Thursday, July 16, 2015

Remember the Mormon Battalion

The Mormon Battalion, the only religious unit in the American military, was active in 1846-1847, serving in the Mexican-American War. Their long march from Council Bluffs, Iowa to San Diego, California, was instrumental in securing a route through the western territories being fought over, including what became the Gadsden Purchase of 1853.
The Battalion was authorized by President James Polk in 1846 to march west and join Colonel Stephen Kearney, Commander of the Army of the West, to help him fight in the Mexican-American War. Captain James Allen was put in charge of raising the battalion from the Mormon population in Iowa. The enlistment of men into the Mormon Battalion was the first case of government aide to the Mormon people.

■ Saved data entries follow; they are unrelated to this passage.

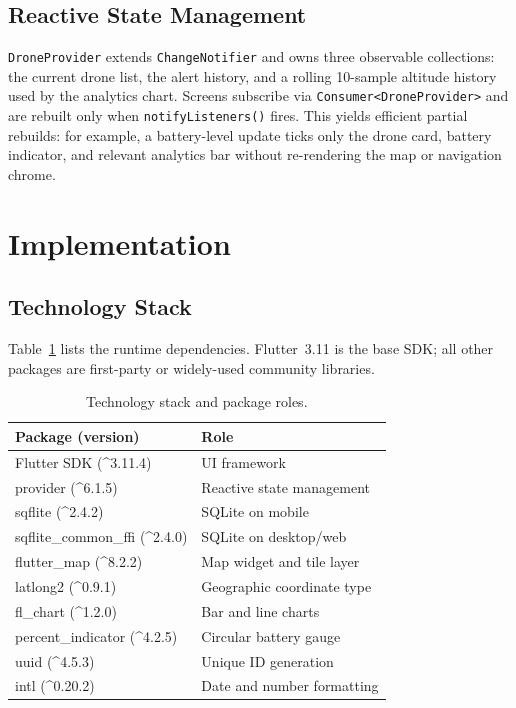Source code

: \documentclass[conference]{IEEEtran}
\begin{document}
\subsection{Reactive State Management}

\texttt{DroneProvider} extends \texttt{ChangeNotifier} and owns three observable collections: the current drone list, the alert history, and a rolling 10-sample altitude history used by the analytics chart. Screens subscribe via \texttt{Consumer<DroneProvider>} and are rebuilt only when \texttt{notifyListeners()} fires. This yields efficient partial rebuilds: for example, a battery-level update ticks only the drone card, battery indicator, and relevant analytics bar without re-rendering the map or navigation chrome.

\section{Implementation}
\label{sec:impl}

\subsection{Technology Stack}

Table~\ref{tab:stack} lists the runtime dependencies. Flutter~3.11 is the base SDK; all other packages are first-party or widely-used community libraries.

\begin{table}[!t]
\caption{Technology stack and package roles.}
\label{tab:stack}
\centering
\footnotesize
\begin{tabular}{@{}ll@{}}
\toprule
\textbf{Package (version)} & \textbf{Role} \\
\midrule
Flutter SDK (\^{}3.11.4) & UI framework \\
provider (\^{}6.1.5) & Reactive state management \\
sqflite (\^{}2.4.2) & SQLite on mobile \\
sqflite\_common\_ffi (\^{}2.4.0) & SQLite on desktop/web \\
flutter\_map (\^{}8.2.2) & Map widget and tile layer \\
latlong2 (\^{}0.9.1) & Geographic coordinate type \\
fl\_chart (\^{}1.2.0) & Bar and line charts \\
percent\_indicator (\^{}4.2.5) & Circular battery gauge \\
uuid (\^{}4.5.3) & Unique ID generation \\
intl (\^{}0.20.2) & Date and number formatting \\
\bottomrule
\end{tabular}
\end{table}
\end{document}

The battalion left Council Bluffs, Iowa on July 20, 1846, in a group that contained officers, enlisted men, women, and children. In August they stopped to outfit the expedition in Fort Leavenworth. The heat, malnutrition, and poor medical care they suffered made the march to Santa Fe extremely harrowing. The group, including some women, left Santa Fe, New Mexico in October 1846, and was guided by Jean-Baptiste Charbonneau, the son of Sacagawea, the Shoshone guide for the Lewis and Clark expedition. The battalion chased Mexican soldiers out of Tucson, Arizona, were attacked by wild cattle in the “Battle of the Bulls,” crossed the Colorado River into present-day California on January 9th and 10th, 1847, crossed Imperial County in January, and finally passed through Temecula, California, ending their march at the Mission in San Diego on January 29th, 1847. While the battalion was officially mustered out in July 1847, some men reenlisted in the Mormon Volunteers, a group that helped to open the first southern wagon route between Utah and California in 1848.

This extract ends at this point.